Basically it's a level of evil that would be comparable to the tobacco industry working to make cigarettes more addictive after everything was revealed, a revelation to them that they can make even more money. And that level of institutional evil makes it especially hard to fight back against, because people can't process this level of malicious incompetence. It's too hard to believe, especially about medicine, so, like many wars and other horrors human are capable of, everything and everyone just keeps escalating it as long as they can.
 
I think that you want to say that you believe ME/CFS to be on a spectrum and not being a syndrome. A syndrome is a distinct, uniform illness that shows up fairly similar in most of patients.

You may of course believe anything.

However, from the research at hand it is already clear that ME/CFS is a syndrome. This is not just judged from the outer symptoms with its typical features of flu-like inflammatory episodes, a sore throat, pathological exhaustion and PEM but also from the changes in the immune system and other parts of the body.
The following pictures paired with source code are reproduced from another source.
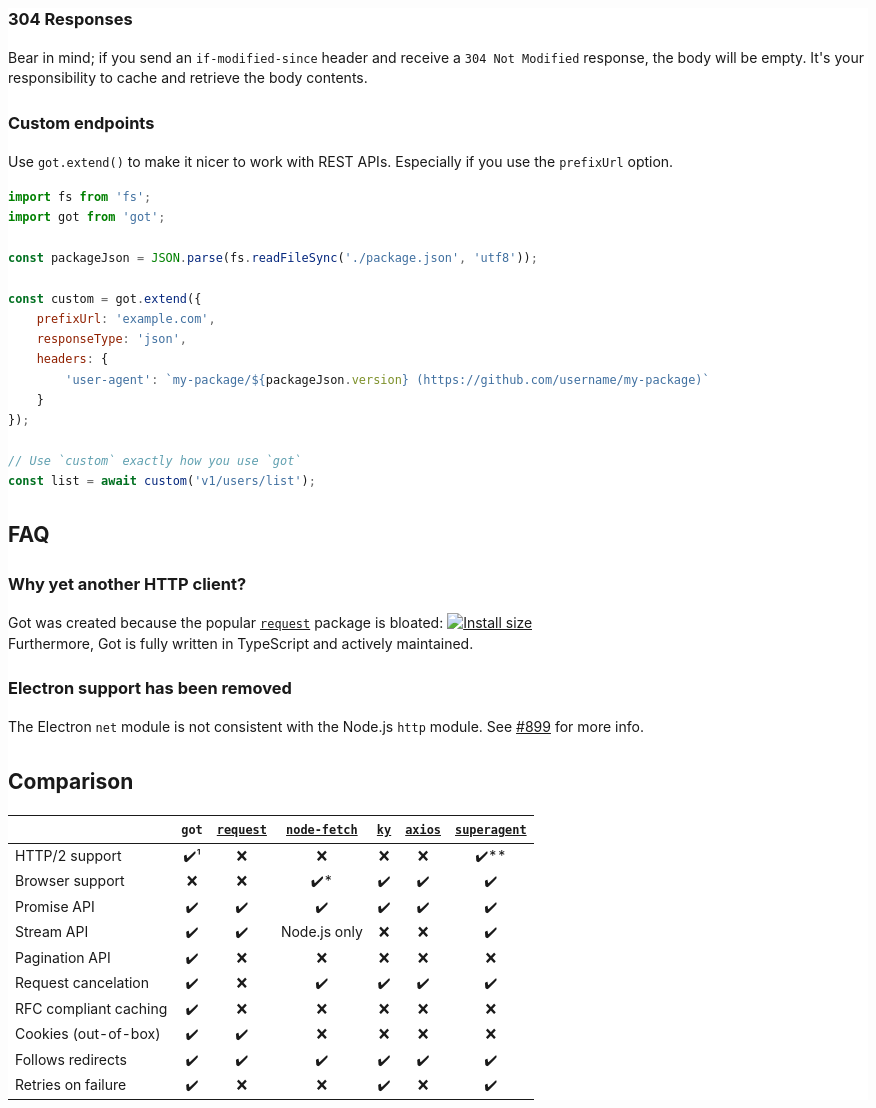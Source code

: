 ### 304 Responses

Bear in mind; if you send an `if-modified-since` header and receive a `304 Not Modified` response, the body will be empty. It's your responsibility to cache and retrieve the body contents.

### Custom endpoints

Use `got.extend()` to make it nicer to work with REST APIs. Especially if you use the `prefixUrl` option.

```js
import fs from 'fs';
import got from 'got';

const packageJson = JSON.parse(fs.readFileSync('./package.json', 'utf8'));

const custom = got.extend({
	prefixUrl: 'example.com',
	responseType: 'json',
	headers: {
		'user-agent': `my-package/${packageJson.version} (https://github.com/username/my-package)`
	}
});

// Use `custom` exactly how you use `got`
const list = await custom('v1/users/list');
```

## FAQ

### Why yet another HTTP client?

Got was created because the popular [`request`](https://github.com/request/request) package is bloated: [![Install size](https://packagephobia.now.sh/badge?p=request)](https://packagephobia.now.sh/result?p=request)\
Furthermore, Got is fully written in TypeScript and actively maintained.

### Electron support has been removed

The Electron `net` module is not consistent with the Node.js `http` module. See [#899](https://github.com/sindresorhus/got/issues/899) for more info.

## Comparison

|                       | `got`               | [`request`][r0]    | [`node-fetch`][n0]   | [`ky`][k0]               | [`axios`][a0]      | [`superagent`][s0]     |
|-----------------------|:-------------------:|:------------------:|:--------------------:|:------------------------:|:------------------:|:----------------------:|
| HTTP/2 support        | :heavy_check_mark:¹ | :x:                | :x:                  | :x:                      | :x:                | :heavy_check_mark:\*\* |
| Browser support       | :x:                 | :x:                | :heavy_check_mark:\* | :heavy_check_mark:       | :heavy_check_mark: | :heavy_check_mark:     |
| Promise API           | :heavy_check_mark:  | :heavy_check_mark: | :heavy_check_mark:   | :heavy_check_mark:       | :heavy_check_mark: | :heavy_check_mark:     |
| Stream API            | :heavy_check_mark:  | :heavy_check_mark: | Node.js only         | :x:                      | :x:                | :heavy_check_mark:     |
| Pagination API        | :heavy_check_mark:  | :x:                | :x:                  | :x:                      | :x:                | :x:                    |
| Request cancelation   | :heavy_check_mark:  | :x:                | :heavy_check_mark:   | :heavy_check_mark:       | :heavy_check_mark: | :heavy_check_mark:     |
| RFC compliant caching | :heavy_check_mark:  | :x:                | :x:                  | :x:                      | :x:                | :x:                    |
| Cookies (out-of-box)  | :heavy_check_mark:  | :heavy_check_mark: | :x:                  | :x:                      | :x:                | :x:                    |
| Follows redirects     | :heavy_check_mark:  | :heavy_check_mark: | :heavy_check_mark:   | :heavy_check_mark:       | :heavy_check_mark: | :heavy_check_mark:     |
| Retries on failure    | :heavy_check_mark:  | :x:                | :x:                  | :heavy_check_mark:       | :x:                | :heavy_check_mark:     |

[k0]: https://github.com/sindresorhus/ky
[r0]: https://github.com/request/request
[n0]: https://github.com/node-fetch/node-fetch
[a0]: https://github.com/axios/axios
[s0]: https://github.com/visionmedia/superagent
[gio]: https://badgen.net/github/open-issues/sindresorhus/got?label
[kio]: https://badgen.net/github/open-issues/sindresorhus/ky?label
[rio]: https://badgen.net/github/open-issues/request/request?label
[nio]: https://badgen.net/github/open-issues/bitinn/node-fetch?label
[aio]: https://badgen.net/github/open-issues/axios/axios?label
[sio]: https://badgen.net/github/open-issues/visionmedia/superagent?label
[g1]: https://github.com/sindresorhus/got/issues?q=is%3Aissue+is%3Aopen+sort%3Aupdated-desc
[k1]: https://github.com/sindresorhus/ky/issues?q=is%3Aissue+is%3Aopen+sort%3Aupdated-desc
[r1]: https://github.com/request/request/issues?q=is%3Aissue+is%3Aopen+sort%3Aupdated-desc
[n1]: https://github.com/bitinn/node-fetch/issues?q=is%3Aissue+is%3Aopen+sort%3Aupdated-desc
[a1]: https://github.com/axios/axios/issues?q=is%3Aissue+is%3Aopen+sort%3Aupdated-desc
[s1]: https://github.com/visionmedia/superagent/issues?q=is%3Aissue+is%3Aopen+sort%3Aupdated-desc
[gic]: https://badgen.net/github/closed-issues/sindresorhus/got?label
[kic]: https://badgen.net/github/closed-issues/sindresorhus/ky?label
[ric]: https://badgen.net/github/closed-issues/request/request?label
[nic]: https://badgen.net/github/closed-issues/bitinn/node-fetch?label
[aic]: https://badgen.net/github/closed-issues/axios/axios?label
[sic]: https://badgen.net/github/closed-issues/visionmedia/superagent?label
[g2]: https://github.com/sindresorhus/got/issues?q=is%3Aissue+is%3Aclosed+sort%3Aupdated-desc
[k2]: https://github.com/sindresorhus/ky/issues?q=is%3Aissue+is%3Aclosed+sort%3Aupdated-desc
[r2]: https://github.com/request/request/issues?q=is%3Aissue+is%3Aclosed+sort%3Aupdated-desc
[n2]: https://github.com/bitinn/node-fetch/issues?q=is%3Aissue+is%3Aclosed+sort%3Aupdated-desc
[a2]: https://github.com/axios/axios/issues?q=is%3Aissue+is%3Aclosed+sort%3Aupdated-desc
[s2]: https://github.com/visionmedia/superagent/issues?q=is%3Aissue+is%3Aclosed+sort%3Aupdated-desc
[gd]: https://badgen.net/npm/dm/got?label
[kd]: https://badgen.net/npm/dm/ky?label
[rd]: https://badgen.net/npm/dm/request?label
[nd]: https://badgen.net/npm/dm/node-fetch?label
[ad]: https://badgen.net/npm/dm/axios?label
[sd]: https://badgen.net/npm/dm/superagent?label
[g3]: https://www.npmjs.com/package/got
[k3]: https://www.npmjs.com/package/ky
[r3]: https://www.npmjs.com/package/request
[n3]: https://www.npmjs.com/package/node-fetch
[a3]: https://www.npmjs.com/package/axios
[s3]: https://www.npmjs.com/package/superagent
[gc]: https://badgen.net/coveralls/c/github/sindresorhus/got?label
[kc]: https://badgen.net/codecov/c/github/sindresorhus/ky?label
[rc]: https://badgen.net/coveralls/c/github/request/request?label
[nc]: https://badgen.net/coveralls/c/github/bitinn/node-fetch?label
[ac]: https://badgen.net/coveralls/c/github/mzabriskie/axios?label
[sc]: https://badgen.net/codecov/c/github/visionmedia/superagent?label
[g4]: https://coveralls.io/github/sindresorhus/got
[k4]: https://codecov.io/gh/sindresorhus/ky
[r4]: https://coveralls.io/github/request/request
[n4]: https://coveralls.io/github/bitinn/node-fetch
[a4]: https://coveralls.io/github/mzabriskie/axios
[s4]: https://codecov.io/gh/visionmedia/superagent
[gb]: https://badgen.net/travis/sindresorhus/got?label
[kb]: https://badgen.net/travis/sindresorhus/ky?label
[rb]: https://badgen.net/travis/request/request?label
[nb]: https://badgen.net/travis/bitinn/node-fetch?label
[ab]: https://badgen.net/travis/axios/axios?label
[sb]: https://badgen.net/travis/visionmedia/superagent?label
[g5]: https://travis-ci.com/github/sindresorhus/got
[k5]: https://travis-ci.com/github/sindresorhus/ky
[r5]: https://travis-ci.org/github/request/request
[n5]: https://travis-ci.org/github/bitinn/node-fetch
[a5]: https://travis-ci.org/github/axios/axios
[s5]: https://travis-ci.org/github/visionmedia/superagent
[gbg]: https://badgen.net/github/label-issues/sindresorhus/got/bug/open?label
[kbg]: https://badgen.net/github/label-issues/sindresorhus/ky/bug/open?label
[rbg]: https://badgen.net/github/label-issues/request/request/Needs%20investigation/open?label
[nbg]: https://badgen.net/github/label-issues/bitinn/node-fetch/bug/open?label
[abg]: https://badgen.net/github/label-issues/axios/axios/type:confirmed%20bug/open?label
[sbg]: https://badgen.net/github/label-issues/visionmedia/superagent/Bug/open?label
[g6]: https://github.com/sindresorhus/got/issues?q=is%3Aissue+is%3Aopen+sort%3Aupdated-desc+label%3Abug
[k6]: https://github.com/sindresorhus/ky/issues?q=is%3Aissue+is%3Aopen+sort%3Aupdated-desc+label%3Abug
[r6]: https://github.com/request/request/issues?q=is%3Aissue+is%3Aopen+sort%3Aupdated-desc+label%3A"Needs+investigation"
[n6]: https://github.com/bitinn/node-fetch/issues?q=is%3Aissue+is%3Aopen+sort%3Aupdated-desc+label%3Abug
[a6]: https://github.com/axios/axios/issues?q=is%3Aissue+is%3Aopen+sort%3Aupdated-desc+label%3A%22type%3Aconfirmed+bug%22
[s6]: https://github.com/visionmedia/superagent/issues?q=is%3Aissue+is%3Aopen+sort%3Aupdated-desc+label%3ABug
[gdp]: https://badgen.net/npm/dependents/got?label
[kdp]: https://badgen.net/npm/dependents/ky?label
[rdp]: https://badgen.net/npm/dependents/request?label
[ndp]: https://badgen.net/npm/dependents/node-fetch?label
[adp]: https://badgen.net/npm/dependents/axios?label
[sdp]: https://badgen.net/npm/dependents/superagent?label
[g7]: https://www.npmjs.com/package/got?activeTab=dependents
[k7]: https://www.npmjs.com/package/ky?activeTab=dependents
[r7]: https://www.npmjs.com/package/request?activeTab=dependents
[n7]: https://www.npmjs.com/package/node-fetch?activeTab=dependents
[a7]: https://www.npmjs.com/package/axios?activeTab=dependents
[s7]: https://www.npmjs.com/package/visionmedia?activeTab=dependents
[gis]: https://badgen.net/packagephobia/install/got?label
[kis]: https://badgen.net/packagephobia/install/ky?label
[ris]: https://badgen.net/packagephobia/install/request?label
[nis]: https://badgen.net/packagephobia/install/node-fetch?label
[ais]: https://badgen.net/packagephobia/install/axios?label
[sis]: https://badgen.net/packagephobia/install/superagent?label
[g8]: https://packagephobia.now.sh/result?p=got
[k8]: https://packagephobia.now.sh/result?p=ky
[r8]: https://packagephobia.now.sh/result?p=request
[n8]: https://packagephobia.now.sh/result?p=node-fetch
[a8]: https://packagephobia.now.sh/result?p=axios
[s8]: https://packagephobia.now.sh/result?p=superagent
[gs]: https://badgen.net/github/stars/sindresorhus/got?label
[ks]: https://badgen.net/github/stars/sindresorhus/ky?label
[rs]: https://badgen.net/github/stars/request/request?label
[ns]: https://badgen.net/github/stars/bitinn/node-fetch?label
[as]: https://badgen.net/github/stars/axios/axios?label
[ss]: https://badgen.net/github/stars/visionmedia/superagent?label
[g9]: https://github.com/sindresorhus/got
[k9]: https://github.com/sindresorhus/ky
[r9]: https://github.com/request/request
[n9]: https://github.com/node-fetch/node-fetch
[a9]: https://github.com/axios/axios
[s9]: https://github.com/visionmedia/superagent
[gts]: https://badgen.net/npm/types/got?label
[kts]: https://badgen.net/npm/types/ky?label
[rts]: https://badgen.net/npm/types/request?label
[nts]: https://badgen.net/npm/types/node-fetch?label
[ats]: https://badgen.net/npm/types/axios?label
[sts]: https://badgen.net/npm/types/superagent?label
[g10]: https://github.com/sindresorhus/got
[k10]: https://github.com/sindresorhus/ky
[r10]: https://github.com/request/request
[n10]: https://github.com/node-fetch/node-fetch
[a10]: https://github.com/axios/axios
[s10]: https://github.com/visionmedia/superagent
[glc]: https://badgen.net/github/last-commit/sindresorhus/got?label
[klc]: https://badgen.net/github/last-commit/sindresorhus/ky?label
[rlc]: https://badgen.net/github/last-commit/request/request?label
[nlc]: https://badgen.net/github/last-commit/bitinn/node-fetch?label
[alc]: https://badgen.net/github/last-commit/axios/axios?label
[slc]: https://badgen.net/github/last-commit/visionmedia/superagent?label
[g11]: https://github.com/sindresorhus/got/commits
[k11]: https://github.com/sindresorhus/ky/commits
[r11]: https://github.com/request/request/commits
[n11]: https://github.com/node-fetch/node-fetch/commits
[a11]: https://github.com/axios/axios/commits
[s11]: https://github.com/visionmedia/superagent/commits
[InstallSizeOfTheDependencies]: https://packagephobia.com/result?p=@sindresorhus/is@3.0.0,@szmarczak/http-timer@4.0.5,@types/cacheable-request@6.0.1,@types/responselike@1.0.0,cacheable-lookup@5.0.3,cacheable-request@7.0.1,decompress-response@6.0.0,http2-wrapper@1.0.0,lowercase-keys@2.0.0,p-cancelable@2.0.0,responselike@2.0.0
You may of course believe anything, but what you believe I meant to say is wrong. I said exactly what I meant to say and I believe you have not understood...or, alternatively, your comment may be disingenuous, or even provocative. Please read what I wrote more carefully. Because I'm new to this forum doesn't mean that I haven't been doing my homework for 40 years.
 
Moderators have decided that discussion of the legitimacy of autism labels is off-topic for the thread, largely out of scope for the forum, and is causing unnecessary concern. We have therefore deleted existing posts on that topic in this thread.